Our core objective is a little less grandiose than the fabrication of a macroscopic or, indeed, microscopic object using single atom manipulation. Nonetheless, it is an exceptionally challenging goal: the fabrication of a 3D object -- a nanoparticle -- an atom at a time. Although there are now many impressive examples of single atom control being used to form a variety of artificial structures at surfaces -- with IBM's recent "A Boy And His Atom" video, which has now amassed over 5M views, being a particularly elegant demonstration -- to date a 3D object has not been constructed. There are very good reasons for this; extending atomic manipulation and positioning to the third spatial dimension will involve a very different approach to interacting with atoms and molecules.
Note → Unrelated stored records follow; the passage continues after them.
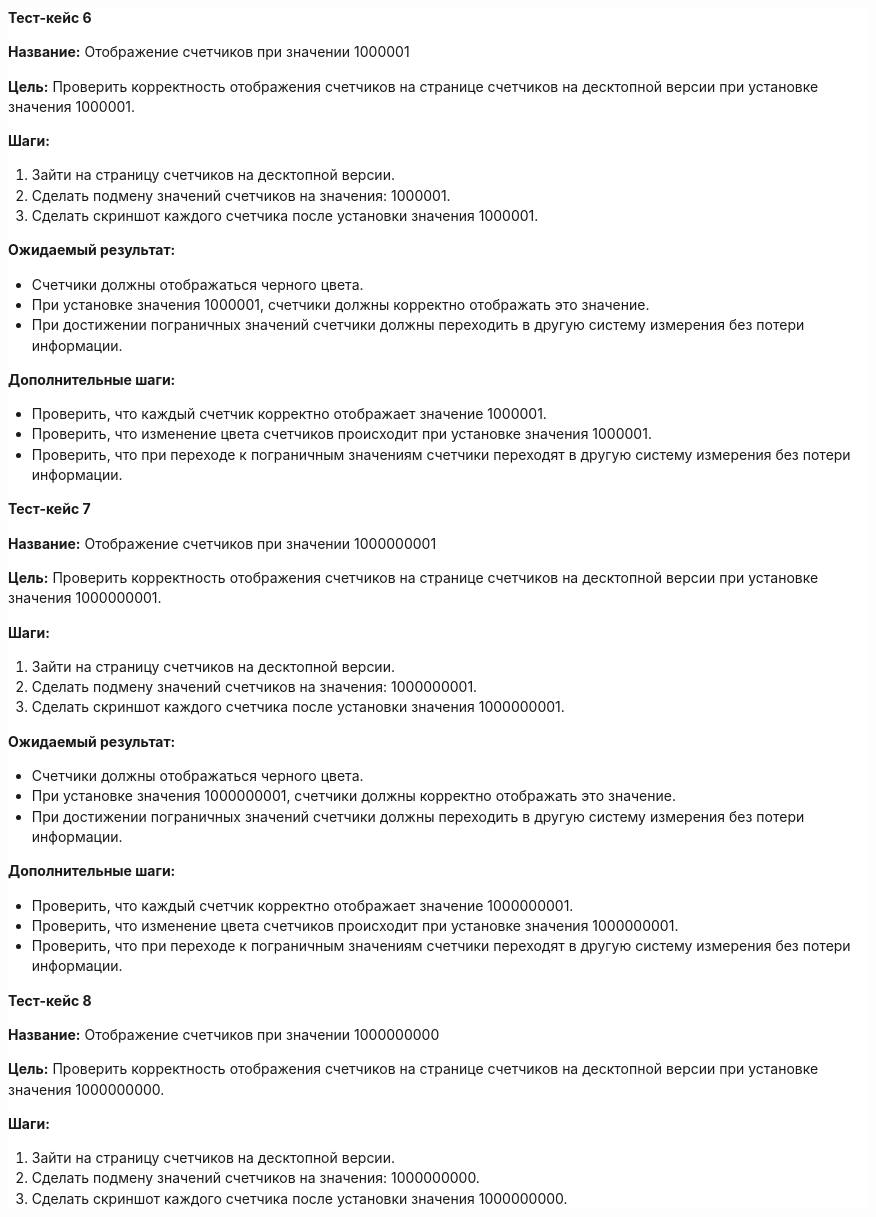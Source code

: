 **Тест-кейс 6**

**Название:** Отображение счетчиков при значении 1000001

**Цель:** Проверить корректность отображения счетчиков на странице счетчиков на десктопной версии при установке значения 1000001.

**Шаги:**
1. Зайти на страницу счетчиков на десктопной версии.
2. Сделать подмену значений счетчиков на значения: 1000001.
3. Сделать скриншот каждого счетчика после установки значения 1000001.

**Ожидаемый результат:** 
- Счетчики должны отображаться черного цвета.
- При установке значения 1000001, счетчики должны корректно отображать это значение.
- При достижении пограничных значений счетчики должны переходить в другую систему измерения без потери информации.

**Дополнительные шаги:**
- Проверить, что каждый счетчик корректно отображает значение 1000001.
- Проверить, что изменение цвета счетчиков происходит при установке значения 1000001.
- Проверить, что при переходе к пограничным значениям счетчики переходят в другую систему измерения без потери информации.

**Тест-кейс 7**

**Название:** Отображение счетчиков при значении 1000000001

**Цель:** Проверить корректность отображения счетчиков на странице счетчиков на десктопной версии при установке значения 1000000001.

**Шаги:**
1. Зайти на страницу счетчиков на десктопной версии.
2. Сделать подмену значений счетчиков на значения: 1000000001.
3. Сделать скриншот каждого счетчика после установки значения 1000000001.

**Ожидаемый результат:** 
- Счетчики должны отображаться черного цвета.
- При установке значения 1000000001, счетчики должны корректно отображать это значение.
- При достижении пограничных значений счетчики должны переходить в другую систему измерения без потери информации.

**Дополнительные шаги:**
- Проверить, что каждый счетчик корректно отображает значение 1000000001.
- Проверить, что изменение цвета счетчиков происходит при установке значения 1000000001.
- Проверить, что при переходе к пограничным значениям счетчики переходят в другую систему измерения без потери информации.

**Тест-кейс 8**

**Название:** Отображение счетчиков при значении 1000000000

**Цель:** Проверить корректность отображения счетчиков на странице счетчиков на десктопной версии при установке значения 1000000000.

**Шаги:**
1. Зайти на страницу счетчиков на десктопной версии.
2. Сделать подмену значений счетчиков на значения: 1000000000.
3. Сделать скриншот каждого счетчика после установки значения 1000000000.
Developing those protocols forms the core of our proposal.

It was the invention and subsequent application of a radically different type of microscope called the atomic force microscope (AFM) which enabled computer-controlled single atom mechanochemistry (of the type envisaged by Drexler) to be realised. The AFM is a microscope like no other -- it doesn't use lenses, mirrors, or any type of optical element to generate an image. Instead, an atomically sharp tip is brought close (within a few atomic diameters) to a surface. At this distance a number of important forces and interactions kick in, including, at the smallest separations, the formation of a chemical bond between the atom at the end of the tip and an atom directly underneath the probe. By scanning the tip back and forth across the surface whilst monitoring how the chemical force changes it's possible to build up an image of a surface with not only atomic, but single bond, resolution.

AFM is capable of a lot more than 'just' ultrahigh resolution imaging, however. The tip-sample force field can be mapped, the strength of single bonds measured, and, of key importance to this proposal, single atoms can be manipulated via chemomechanical force alone. Unlike its predecessor, the scanning tunnelling microscope, the AFM -- particularly the variant we use in our research, dynamic force microscopy (DFM) -- does not rely on the flow of an electrical current between tip and sample. With DFM, atoms can be moved through chemical force alone and this, along with the much higher sensitivity of DFM to the orientation and strength of single chemical bonds, has the potential to provide the exceptionally high levels of atomic-level control required to fabricate 3D nanostructures.